### TASK REQUIREMENTS
If a line in the material below has the string "image", copy it out.
□ □ □ □
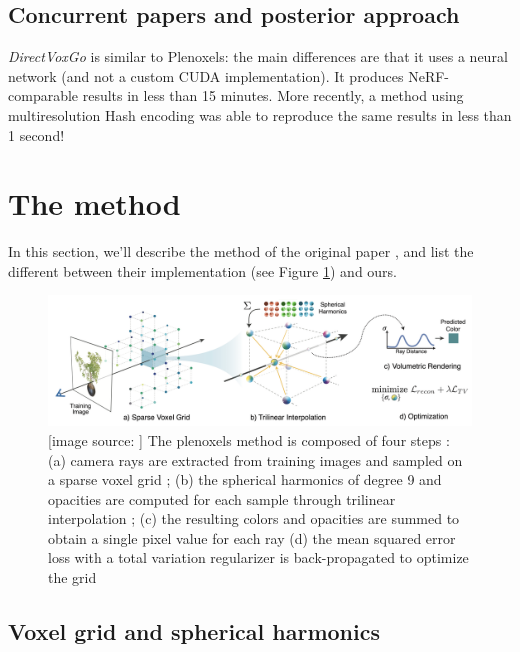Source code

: \documentclass{article}
\begin{document}
\subsection{Concurrent papers and posterior approach}

\textit{DirectVoxGo} \cite{directvoxgo} is similar to Plenoxels: the main differences are that it uses a neural network (and not a custom CUDA implementation). It produces NeRF-comparable results in less than 15 minutes. More recently, a method using multiresolution Hash encoding \cite{instant} was able to reproduce the same results in less than 1 second!

\section{The method}\label{sec:method}

In this section, we'll describe the method of the original paper \cite{plenoxels}, and list the different between their implementation (see Figure \ref{fig:plenoxel}) and ours.



\begin{figure}[!h]
\centering
\includegraphics[width=1.\textwidth]{figs/plen_pipeline.png}
\caption{\label{fig:plenoxel} [image source: \cite{plenoxels}] The plenoxels method is composed of four steps : (a) camera rays are extracted from training images and sampled on a sparse voxel grid ; (b) the spherical harmonics of degree 9 and opacities are computed for each sample through trilinear interpolation ; (c) the resulting colors and opacities are summed to obtain a single pixel value for each ray (d) the mean squared error loss with a total variation regularizer is back-propagated to optimize the grid}
\end{figure}



\subsection{Voxel grid and spherical harmonics}
\end{document}
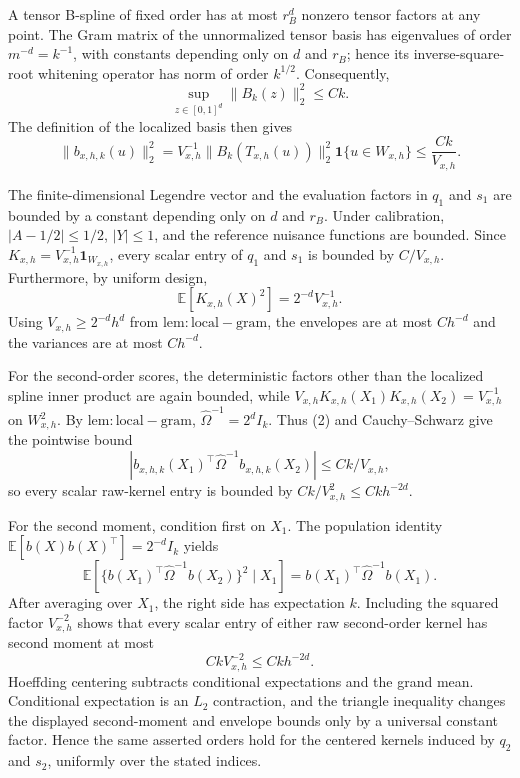 A tensor B-spline of fixed order has at most \(r_B^d\) nonzero tensor factors at any point. The Gram matrix of the unnormalized tensor basis has eigenvalues of order \(m^{-d}=k^{-1}\), with constants depending only on \(d\) and \(r_B\); hence its inverse-square-root whitening operator has norm of order \(k^{1/2}\). Consequently,
\[
\sup_{z\in[0,1]^d}\|B_k(z)\|_2^2\le Ck.
\tag{1}
\]
The definition of the localized basis then gives
\[
\|b_{x,h,k}(u)\|_2^2
=V_{x,h}^{-1}\|B_k(T_{x,h}(u))\|_2^2
\mathbf 1\{u\in W_{x,h}\}
\le\frac{Ck}{V_{x,h}}.
\tag{2}
\]

The finite-dimensional Legendre vector and the evaluation factors in \(q_1\) and \(s_1\) are bounded by a constant depending only on \(d\) and \(r_B\). Under calibration, \(|A-1/2|\le1/2\), \(|Y|\le1\), and the reference nuisance functions are bounded. Since \(K_{x,h}=V_{x,h}^{-1}\mathbf 1_{W_{x,h}}\), every scalar entry of \(q_1\) and \(s_1\) is bounded by \(C/V_{x,h}\). Furthermore, by uniform design,
\[
\mathbb E[K_{x,h}(X)^2]
=2^{-d}V_{x,h}^{-1}.
\]
Using \(V_{x,h}\ge2^{-d}h^d\) from \(\mathrm{lem:local-gram}\), the envelopes are at most \(Ch^{-d}\) and the variances are at most \(Ch^{-d}\).

For the second-order scores, the deterministic factors other than the localized spline inner product are again bounded, while \(V_{x,h}K_{x,h}(X_1)K_{x,h}(X_2)=V_{x,h}^{-1}\) on \(W_{x,h}^2\). By \(\mathrm{lem:local-gram}\), \(\widehat\Omega^{-1}=2^dI_k\). Thus (2) and Cauchy--Schwarz give the pointwise bound
\[
|b_{x,h,k}(X_1)^\top\widehat\Omega^{-1}b_{x,h,k}(X_2)|
\le Ck/V_{x,h},
\]
so every scalar raw-kernel entry is bounded by \(Ck/V_{x,h}^2\le Ckh^{-2d}\).

For the second moment, condition first on \(X_1\). The population identity \(\mathbb E[b(X)b(X)^\top]=2^{-d}I_k\) yields
\[
\mathbb E\!\left[
\{b(X_1)^\top\widehat\Omega^{-1}b(X_2)\}^2
\mid X_1\right]
=b(X_1)^\top\widehat\Omega^{-1}b(X_1).
\]
After averaging over \(X_1\), the right side has expectation \(k\). Including the squared factor \(V_{x,h}^{-2}\) shows that every scalar entry of either raw second-order kernel has second moment at most
\[
CkV_{x,h}^{-2}\le Ckh^{-2d}.
\]
Hoeffding centering subtracts conditional expectations and the grand mean. Conditional expectation is an \(L_2\) contraction, and the triangle inequality changes the displayed second-moment and envelope bounds only by a universal constant factor. Hence the same asserted orders hold for the centered kernels induced by \(q_2\) and \(s_2\), uniformly over the stated indices.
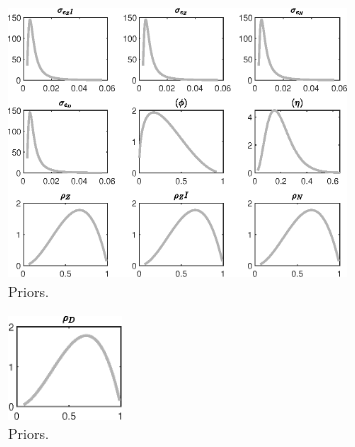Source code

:  
\begin{figure}[H]
\centering
\includegraphics[width=0.80\textwidth]{BRS_est_shopping/graphs/BRS_est_shopping_Priors1}
\caption{Priors.}\label{Fig:Priors:1}
\end{figure}
\begin{figure}[H]
\centering
\includegraphics[width=0.27\textwidth]{BRS_est_shopping/graphs/BRS_est_shopping_Priors2}
\caption{Priors.}\label{Fig:Priors:2}
\end{figure}
 
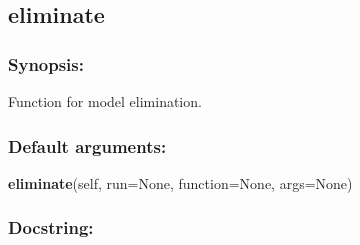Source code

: \newpage

\subsection{eliminate}


\subsubsection{Synopsis:}

Function for model elimination.

\subsubsection{Default arguments:}

\textsf{\textbf{eliminate}(self, run=None, function=None, args=None)
}


\subsubsection{Docstring:}

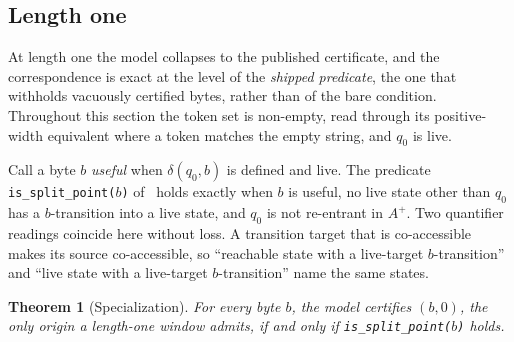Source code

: \documentclass[11pt,a4paper]{article}
\theoremstyle{definition}
\theoremstyle{plain}
\newtheorem{theorem}{Theorem}
\newcommand{\code}[1]{\texttt{#1}}
\begin{document}
\subsection{Length one}
\label{sec:length-one}

At length one the model collapses to the published certificate, and the correspondence is exact at the level of the
\emph{shipped predicate}, the one that withholds vacuously certified bytes, rather than of the bare condition.
Throughout this section the token set is non-empty, read through its positive-width equivalent where a token matches the
empty string, and $q_0$ is live.

Call a byte $b$ \emph{useful} when $\delta(q_0, b)$ is defined and live. The predicate \code{is\_split\_point($b$)}
of~\cite{nidhogg2026splitpoints} holds exactly when $b$ is useful, no live state other than $q_0$ has a $b$-transition
into a live state, and $q_0$ is not re-entrant in $A^+$. Two quantifier readings coincide here without loss. A
transition target that is co-accessible makes its source co-accessible, so ``reachable state with a live-target
$b$-transition'' and ``live state with a live-target $b$-transition'' name the same states.

\begin{theorem}[Specialization]
\label{thm:specialization}
For every byte $b$, the model certifies $(b, 0)$, the only origin a length-one window admits, if and only if
\code{is\_split\_point($b$)} holds.
\end{theorem}
\end{document}
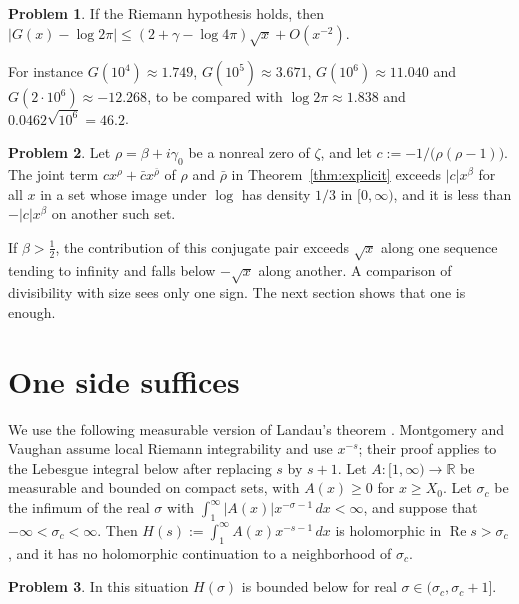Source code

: \documentclass[reqno]{amsart}
\theoremstyle{definition}
\newtheorem{problem}{Problem}[section]
\theoremstyle{plain}
\newcommand{\R}{\mathbb{R}}
\renewcommand{\Re}{\operatorname{Re}}
\begin{document}
\begin{problem}\label{pr:rh-bound}
If the Riemann hypothesis holds, then $\lvert G(x) - \log 2\pi \rvert \le (2 + \gamma - \log 4\pi)\sqrt{x} + O(x^{-2})$.
\end{problem}

For instance $G(10^4) \approx 1.749$, $G(10^5) \approx 3.671$, $G(10^6) \approx 11.040$ and $G(2 \cdot 10^6) \approx -12.268$, to be compared with $\log 2\pi \approx 1.838$ and $0.0462 \sqrt{10^6} = 46.2$.

\begin{problem}\label{pr:one-pair}
Let $\rho = \beta + i\gamma_0$ be a nonreal zero of $\zeta$, and let $c := -1/\bigl(\rho(\rho-1)\bigr)$.  The joint term $c x^\rho + \bar c x^{\bar\rho}$ of $\rho$ and $\bar\rho$ in Theorem~\ref{thm:explicit} exceeds $\lvert c \rvert x^\beta$ for all $x$ in a set whose image under $\log$ has density $1/3$ in $[0, \infty)$, and it is less than $-\lvert c \rvert x^\beta$ on another such set.
\end{problem}

If $\beta > \frac12$, the contribution of this conjugate pair exceeds $\sqrt x$ along one sequence tending to infinity and falls below $-\sqrt x$ along another.  A comparison of divisibility with size sees only one sign.  The next section shows that one is enough.

\section{One side suffices}\label{sec:landau}

We use the following measurable version of Landau's theorem \cite{Lan}.  Montgomery and Vaughan \cite[Lemma~15.1]{MV} assume local Riemann integrability and use $x^{-s}$; their proof applies to the Lebesgue integral below after replacing $s$ by $s+1$.  Let $A \colon [1, \infty) \to \R$ be measurable and bounded on compact sets, with $A(x) \ge 0$ for $x \ge X_0$.  Let $\sigma_c$ be the infimum of the real $\sigma$ with $\int_1^\infty \lvert A(x) \rvert x^{-\sigma-1} \, d x < \infty$, and suppose that $-\infty < \sigma_c < \infty$.  Then $H(s) := \int_1^\infty A(x) x^{-s-1} \, d x$ is holomorphic in $\Re s > \sigma_c$, and it has no holomorphic continuation to a neighborhood of $\sigma_c$.

\begin{problem}\label{pr:below}
In this situation $H(\sigma)$ is bounded below for real $\sigma \in (\sigma_c, \sigma_c + 1]$.
\end{problem}
\end{document}
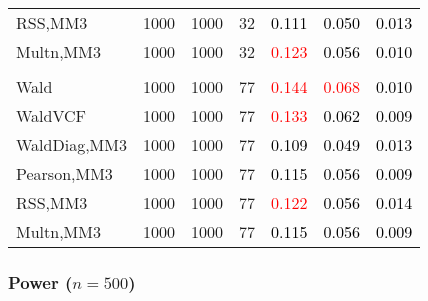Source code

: \documentclass[
]{article}
\begin{document}
\begin{table}[H]
{\begin{tabular}[t]{lrrrrrr}
\hspace{1em}RSS,MM3 & 1000 & 1000 & 32 & \textcolor{black}{0.111} & \textcolor{black}{0.050} & \textcolor{black}{0.013}\\
\hspace{1em}Multn,MM3 & 1000 & 1000 & 32 & \textcolor{red}{0.123} & \textcolor{black}{0.056} & \textcolor{black}{0.010}\\
\addlinespace[0.3em]
\multicolumn{7}{l}{\textbf{3F 15V}}\\
\hspace{1em}Wald & 1000 & 1000 & 77 & \textcolor{red}{0.144} & \textcolor{red}{0.068} & \textcolor{black}{0.010}\\
\hspace{1em}WaldVCF & 1000 & 1000 & 77 & \textcolor{red}{0.133} & \textcolor{black}{0.062} & \textcolor{black}{0.009}\\
\hspace{1em}WaldDiag,MM3 & 1000 & 1000 & 77 & \textcolor{black}{0.109} & \textcolor{black}{0.049} & \textcolor{black}{0.013}\\
\hspace{1em}Pearson,MM3 & 1000 & 1000 & 77 & \textcolor{black}{0.115} & \textcolor{black}{0.056} & \textcolor{black}{0.009}\\
\hspace{1em}RSS,MM3 & 1000 & 1000 & 77 & \textcolor{red}{0.122} & \textcolor{black}{0.056} & \textcolor{black}{0.014}\\
\hspace{1em}Multn,MM3 & 1000 & 1000 & 77 & \textcolor{black}{0.115} & \textcolor{black}{0.056} & \textcolor{black}{0.009}\\
\bottomrule
\end{tabular}}
\endgroup{}
\end{table}

\subsubsection{\texorpdfstring{Power
(\(n=500\))}{Power (n=500)}}\label{power-n500-1}
\end{document}
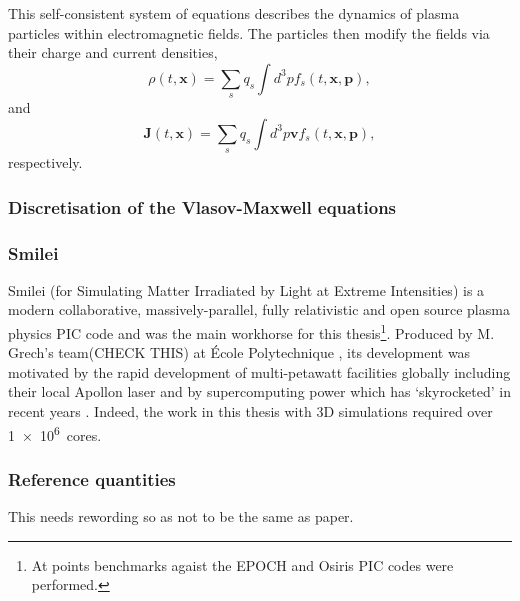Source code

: This self-consistent system of equations describes the dynamics of plasma particles within electromagnetic fields. The particles then modify the fields via their charge and current densities,
\begin{equation}
	\rho(t,\mathbf{x}) = \sum_s q_s \int d^3pf_s(t,\mathbf{x},\mathbf{p}),
\end{equation}
and 
\begin{equation}
	\mathbf{J}(t,\mathbf{x}) = \sum_s q_s \int d^3p\mathbf{v}f_s(t,\mathbf{x},\mathbf{p}),
\end{equation}
respectively.

\subsubsection{Discretisation of the Vlasov-Maxwell equations}





\subsubsection{Smilei}
Smilei (for Simulating Matter Irradiated by Light at Extreme Intensities) is a modern collaborative, massively-parallel, fully relativistic and open source plasma physics PIC code and was the main workhorse for this thesis\footnote{At points benchmarks agaist the EPOCH and Osiris PIC codes were performed.}. Produced by M. Grech's team(CHECK THIS) at École Polytechnique \cite{derouillat_2018_SmileiCollaborativeOpensource}, its development was motivated by the rapid development of multi-petawatt facilities globally including their local Apollon laser and by supercomputing power which has `skyrocketed' in recent years \cite{derouillat_2018_SmileiCollaborativeOpensource}. Indeed, the work in this thesis with 3D simulations required over \qty{1e6}{cores}.


\subsubsection{Reference quantities}
This needs rewording so as not to be the same as paper.

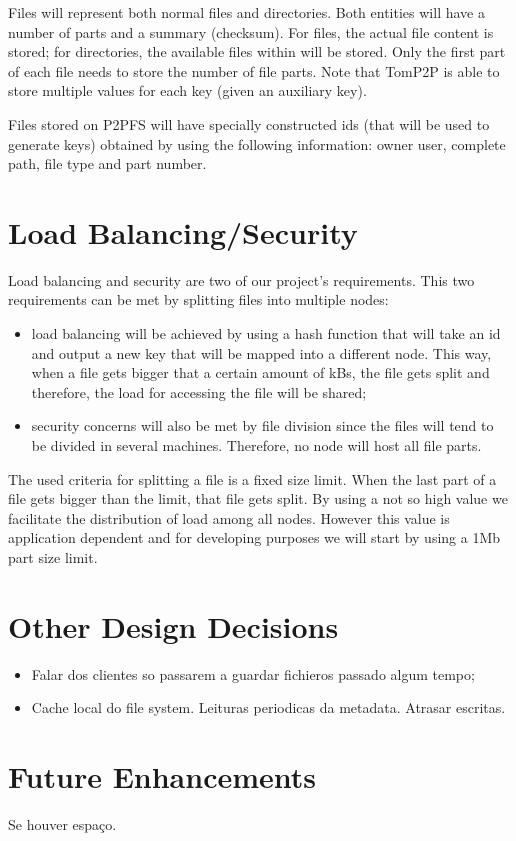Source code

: \documentclass[times,9pt,article]{llncs}
\begin{document}
Files will represent both normal files and directories. Both entities will have 
a number of parts and a summary (checksum). For files, the actual file content
is stored; for directories, the available files within will be stored. Only the
first part of each file needs to store the number of file parts. Note that 
TomP2P is able to store multiple values for each key (given an auxiliary key).   

Files stored on P2PFS will have specially constructed ids (that will be used to
generate keys) obtained by using the following information: owner user, complete 
path, file type and part number.

\section{Load Balancing/Security}

Load balancing and security are two of our project's requirements. This two 
requirements can be met by splitting files into multiple nodes:
\begin{itemize}
\item load balancing will be achieved by using a hash function that will take
an id and output a new key that will be mapped into a different node. This way,
when a file gets bigger that a certain amount of kBs, the file gets split and
therefore, the load for accessing the file will be shared;
\item security concerns will also be met by file division since the files will
tend to be divided in several machines. Therefore, no node will host all file
parts.
\end{itemize} 

The used criteria for splitting a file is a fixed size limit. When the last part
of a file gets bigger than the limit, that file gets split. By using a not so high
value we facilitate the distribution of load among all nodes. However this value
is application dependent and for developing purposes we will start by using a
1Mb part size limit.   

\section{Other Design Decisions}
\begin{itemize}
\item Falar dos clientes so passarem a guardar fichieros passado algum tempo;
\item Cache local do file system. Leituras periodicas da metadata. Atrasar escritas.
\end{itemize}

\section{Future Enhancements}
Se houver espaço.
\end{document}
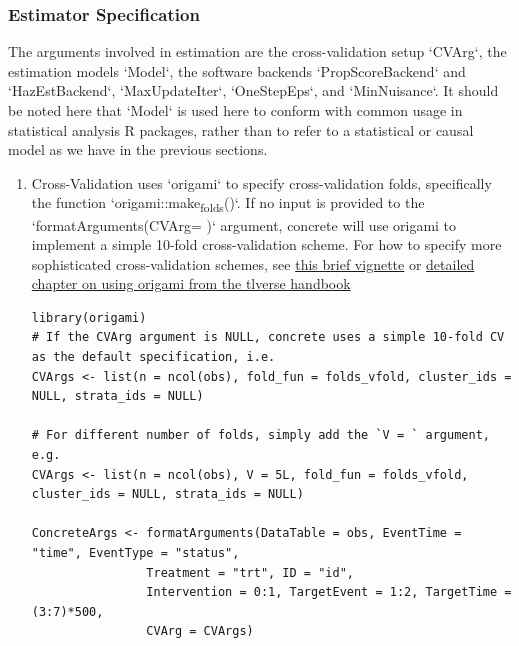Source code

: \documentclass{report}
\newcommand{\1}{\ensuremath{\mathbf{1}}}
\begin{document}
\subsubsection{Estimator Specification}
\label{EstimationSpec}
The arguments involved in estimation are the cross-validation setup `CVArg`, the estimation models `Model`, the software backends `PropScoreBackend` and `HazEstBackend`, `MaxUpdateIter`, `OneStepEps`, and `MinNuisance`. It should be noted here that `Model` is used here to conform with common usage in statistical analysis R packages, rather than to refer to a statistical or causal model as we have in the previous sections. 

\begin{enumerate}
\item Cross-Validation
\label{CV}
 uses `origami` to specify cross-validation folds, specifically the function `origami::make\textsubscript{folds}()`. If no input is provided to the `formatArguments(CVArg= )` argument, concrete will use origami to implement a simple 10-fold cross-validation scheme. For how to specify more sophisticated cross-validation schemes, see \href{https://tlverse.org/origami/articles/generalizedCV.html}{this brief vignette} or \href{https://tlverse.org/tlverse-handbook/origami.html}{detailed chapter on using origami from the tlverse handbook}

\begin{lstlisting}
library(origami)
# If the CVArg argument is NULL, concrete uses a simple 10-fold CV as the default specification, i.e.
CVArgs <- list(n = ncol(obs), fold_fun = folds_vfold, cluster_ids = NULL, strata_ids = NULL)

# For different number of folds, simply add the `V = ` argument, e.g. 
CVArgs <- list(n = ncol(obs), V = 5L, fold_fun = folds_vfold, cluster_ids = NULL, strata_ids = NULL)

ConcreteArgs <- formatArguments(DataTable = obs, EventTime = "time", EventType = "status", 
				Treatment = "trt", ID = "id", 
				Intervention = 0:1, TargetEvent = 1:2, TargetTime = (3:7)*500, 
				CVArg = CVArgs)
\end{lstlisting}


\end{enumerate}
\end{document}
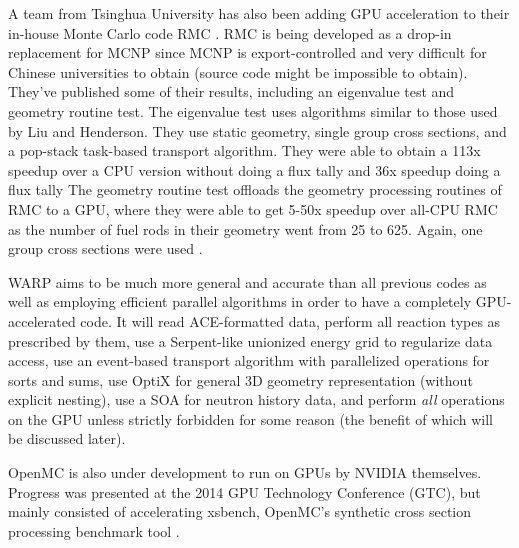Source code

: A team from Tsinghua University has also been adding GPU acceleration to their in-house Monte Carlo code RMC \cite{qixu}. RMC is being developed as a drop-in replacement for MCNP since MCNP is export-controlled and very difficult for Chinese universities to obtain (source code might be impossible to obtain).  They've published some of their results, including an eigenvalue test and geometry routine test.  The eigenvalue test uses algorithms similar to those used by Liu and Henderson.  They use static geometry, single group cross sections, and a pop-stack task-based transport algorithm.  They were able to obtain a 113x speedup over a CPU version without doing a flux tally and 36x speedup doing a flux tally \cite{qixu_ans_winter}   The geometry routine test offloads the geometry processing routines of RMC to a GPU, where they were able to get 5-50x speedup over all-CPU RMC as the number of fuel rods in their geometry went from 25 to 625.  Again, one group cross sections were used \cite{qixu}.

WARP aims to be much more general and accurate than all previous codes as well as employing efficient parallel algorithms in order to have a completely GPU-accelerated code.  It will read ACE-formatted data, perform all reaction types as prescribed by them, use a Serpent-like unionized energy grid to regularize data access, use an event-based transport algorithm with parallelized operations for sorts and sums, use OptiX for general 3D geometry representation (without explicit nesting), use a SOA for neutron history data, and perform \emph{all} operations on the GPU unless strictly forbidden for some reason (the benefit of which will be discussed later).
	
OpenMC is also under development to run on GPUs by NVIDIA themselves.  Progress was presented at the 2014 GPU Technology Conference (GTC), but mainly consisted of accelerating xsbench, OpenMC's synthetic cross section processing benchmark tool \cite{scudiero,openmc}.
□ □ □ □
### TASK OUTPUT
\caption{\label{fig:plenoxel} [image source: \cite{plenoxels}] The plenoxels method is composed of four steps : (a) camera rays are extracted from training images and sampled on a sparse voxel grid ; (b) the spherical harmonics of degree 9 and opacities are computed for each sample through trilinear interpolation ; (c) the resulting colors and opacities are summed to obtain a single pixel value for each ray (d) the mean squared error loss with a total variation regularizer is back-propagated to optimize the grid}
Let $\rho = \beta + i\gamma_0$ be a nonreal zero of $\zeta$, and let $c := -1/\bigl(\rho(\rho-1)\bigr)$.  The joint term $c x^\rho + \bar c x^{\bar\rho}$ of $\rho$ and $\bar\rho$ in Theorem~\ref{thm:explicit} exceeds $\lvert c \rvert x^\beta$ for all $x$ in a set whose image under $\log$ has density $1/3$ in $[0, \infty)$, and it is less than $-\lvert c \rvert x^\beta$ on another such set.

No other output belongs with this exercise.